# tracking minutes with Rogers?



## keebler27 (Jan 5, 2007)

Hi Folks,

So I'm sad - I don't qualify for the hardware upg to the 3Gs. Sadder things could happen, but ah well.

But then I looked at my last bill and nearly crapped my pants! I know I was on the phone enough, but I didn't think I was 111 minutes over my 200/wk weekday minutes. Yikes. I verified the numbers and no fault of Rogers so it's on me. It's for business so that's a good thing.

That said, is there any 'automatic' way to check how many minutes I've used - from the Rogers rep, she said there isn't for the iphone nor their website (until the billing period is over).

I'm a bit mystified why minutes can't be tracked so I thought I would post a msg asking you folks.

I'll search the app store or I might start a notes section to track each call through the 'recent' of the phone section, but that sucks if I can't do it automatically.

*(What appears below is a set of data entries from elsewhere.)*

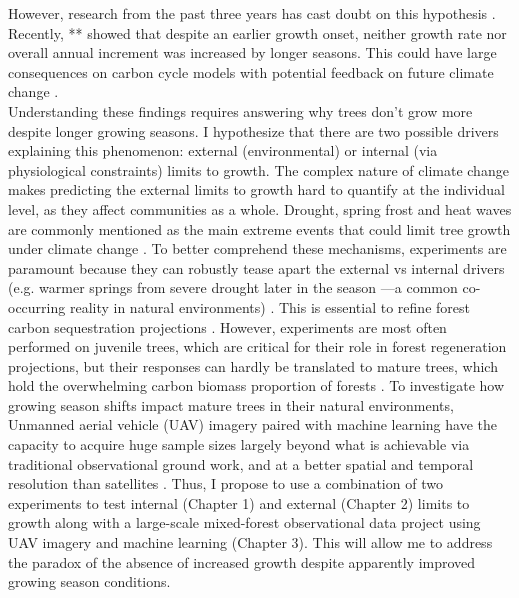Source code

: \documentclass[12pt]{article}
\begin{document}
However, research from the past three years has cast doubt on this hypothesis \citep{dow_warm_2022,green_limits_2022,silvestro_longer_2023}. Recently, \citep{dow_warm_2022}** showed that despite an earlier growth onset, neither growth rate nor overall annual increment was increased by longer seasons. This could have large consequences on carbon cycle models with potential feedback on future climate change \citep{richardson_climate_2013,swidrak_comparing_2013}.\\
Understanding these findings requires answering why trees don't grow more despite longer growing seasons. I hypothesize that there are two possible drivers explaining this phenomenon: external (environmental) \citep{kolar_response_2016} or internal (via physiological constraints)\citep{zohner_effect_2023} limits to growth. The complex nature of climate change makes predicting the external limits to growth hard to quantify at the individual level, as they affect communities as a whole. Drought, spring frost and heat waves are commonly mentioned as the main extreme events that could limit tree growth under climate change \citep{tyree_xylem_2002, choat_triggers_2018, li_widespread_2023,trenberth_global_2014,intergovernmental_panel_on_climate_change_detection_2014,chiang_evidence_2021,polgar_leafout_2011,reinmann_compensatory_2023}. To better comprehend these mechanisms, experiments are paramount because they can robustly tease apart the external vs internal drivers (e.g. warmer springs from severe drought later in the season ---a common co-occurring reality in natural environments) \citep{morin_changes_2010,primack_observations_2015}. This is essential to refine forest carbon sequestration projections \citep{green_limits_2022,cabon_cross-biome_2022}. However, experiments are most often performed on juvenile trees, which are critical for their role in forest regeneration projections, but their responses can hardly be translated to mature trees, which hold the overwhelming carbon biomass proportion of forests \citep{augspurger_differences_2003,silvestro_longer_2023,vitasse_ontogenic_2013}. To investigate how growing season shifts impact mature trees in their natural environments, Unmanned aerial vehicle (UAV) imagery paired with machine learning have the capacity to acquire huge sample sizes largely beyond what is achievable via traditional observational ground work, and at a better spatial and temporal resolution than satellites \citep{berra_assessing_2019,piao_plant_2019,teng_bringing_2025}. Thus, I propose to use a combination of two experiments to test internal (Chapter 1) and external (Chapter 2) limits to growth along with a large-scale mixed-forest observational data project using UAV imagery and machine learning (Chapter 3). This will allow me to address the paradox of the absence of increased growth despite apparently improved growing season conditions. \\
\end{document}
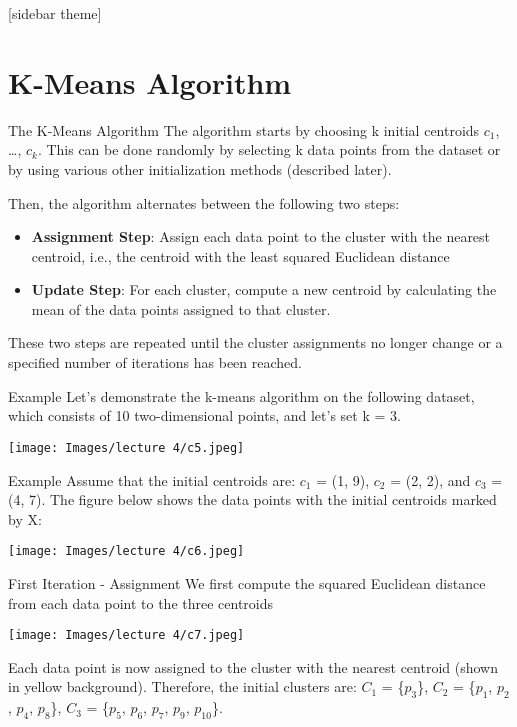 \documentclass[xcolor=dvipsnames, 9pt]{beamer} %
\begin{document}
[sidebar theme]
\section{K-Means Algorithm}

\begin{frame}{The K-Means Algorithm}
The algorithm starts by choosing k initial centroids $c_{1}$, …, $c_{k}$. This can be done randomly by selecting k data points from the dataset or by using various other initialization methods (described later).
\vspace{5pt}

Then, the algorithm alternates between the following two steps:
\begin{itemize}
    \item \textbf{Assignment Step}: Assign each data point to the cluster with the nearest centroid, i.e., the centroid with the least squared Euclidean distance
    \item \textbf{Update Step}: For each cluster, compute a new centroid by calculating the mean of the data points assigned to that cluster.
\end{itemize}
These two steps are repeated until the cluster assignments no longer change or a specified number of iterations has been reached.
\end{frame}

\begin{frame}{Example}
Let’s demonstrate the k-means algorithm on the following dataset, which consists of 10 two-dimensional points, and let's set k = 3.
\begin{center}
\texttt{[image: Images/lecture 4/c5.jpeg]}
\end{center}
\end{frame}

\begin{frame}{Example}
Assume that the initial centroids are: $c_{1}$ = (1, 9), $c_{2}$ = (2, 2), and $c_{3}$ = (4, 7). The figure below shows the data points with the initial centroids marked by X:
\begin{center}
\texttt{[image: Images/lecture 4/c6.jpeg]} 
\end{center}
\end{frame}

\begin{frame}{First Iteration - Assignment}
We first compute the squared Euclidean distance from each data point to the three centroids
\begin{center}
\texttt{[image: Images/lecture 4/c7.jpeg]} 
\end{center}
Each data point is now assigned to the cluster with the nearest centroid (shown in yellow background). Therefore, the initial clusters are: $C_{1}$ = \{$p_{3}$\}, $C_{2}$ = \{$p_{1}$, $p_{2}$, $p_{4}$, $p_{8}$\}, $C_{3}$ = \{$p_{5}$, $p_{6}$, $p_{7}$, $p_{9}$, $p_{10}$\}.
\end{frame}
\end{document}
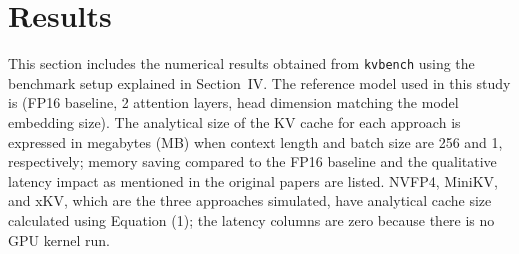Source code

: \documentclass[conference]{IEEEtran}
\begin{document}
\section{Results}
\label{sec:results}

This section includes the numerical results obtained from \texttt{kvbench} using the benchmark setup explained in Section~IV. The reference model used in this study is  (FP16 baseline, 2 attention layers, head dimension matching the model embedding size). The analytical size of the KV cache for each approach is expressed in megabytes (MB) when context length and batch size are 256 and 1, respectively; memory saving compared to the FP16 baseline and the qualitative latency impact as mentioned in the original papers are listed. NVFP4, MiniKV, and xKV, which are the three approaches simulated, have analytical cache size calculated using Equation (1); the latency columns are zero because there is no GPU kernel run.
\end{document}
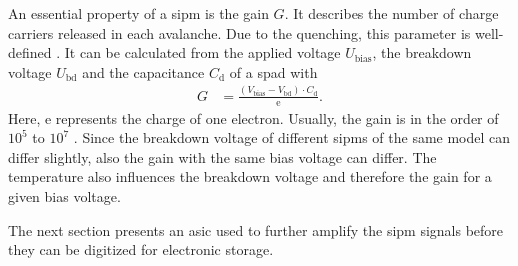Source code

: 


An essential property of a \ac{sipm} is the gain $G$.
It describes the number of charge carriers released in each avalanche.
Due to the quenching, this parameter is well-defined \cite{}.
It can be calculated from the applied voltage $U_\text{bias}$, the breakdown voltage $U_\text{bd}$ and the capacitance $C_\text{d}$ of a \ac{spad} with
\begin{align}
	G &= \frac{(V_\text{bias}- V_\text{bd})\cdot C_\text{d}}{\text{e}}.
\end{align}
Here, e represents the charge of one electron.
Usually, the gain is in the order of $10^5$ to $10^7$ \cite{nucl}.
Since the breakdown voltage of different \acp{sipm} of the same model can differ slightly, also the gain with the same bias voltage can differ.
The temperature also influences the breakdown voltage and therefore the gain for a given bias voltage.

The next section presents an \ac{asic} used to further amplify the \ac{sipm} signals before they can be digitized for electronic storage.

Any suggestions would be great. I'm also writing Rogers an email for them to implement this feature on their website. The only recent I can't see them doing it is so folks like me don't see the numbers and keep calling to rack up the charges 

At least it's a tax write off, but still 

Cheers,
Keebler


----------



## SHEMM (Jun 4, 2009)

on your iphone go to settings > general > usage. and it says your call time, current period and lifetime. and you can reset it whenever you want if you want to monitor how many minutes you use a month.


----------



## IllusionX (Mar 10, 2009)

it's the minute reminder service. i DON'T think it is available with Rogers. Fido has it and sends an sms when you are at 90% of your minutes. This feature works for anything that is minute(s) limited.

let me ask a store manager about this on rogers...


----------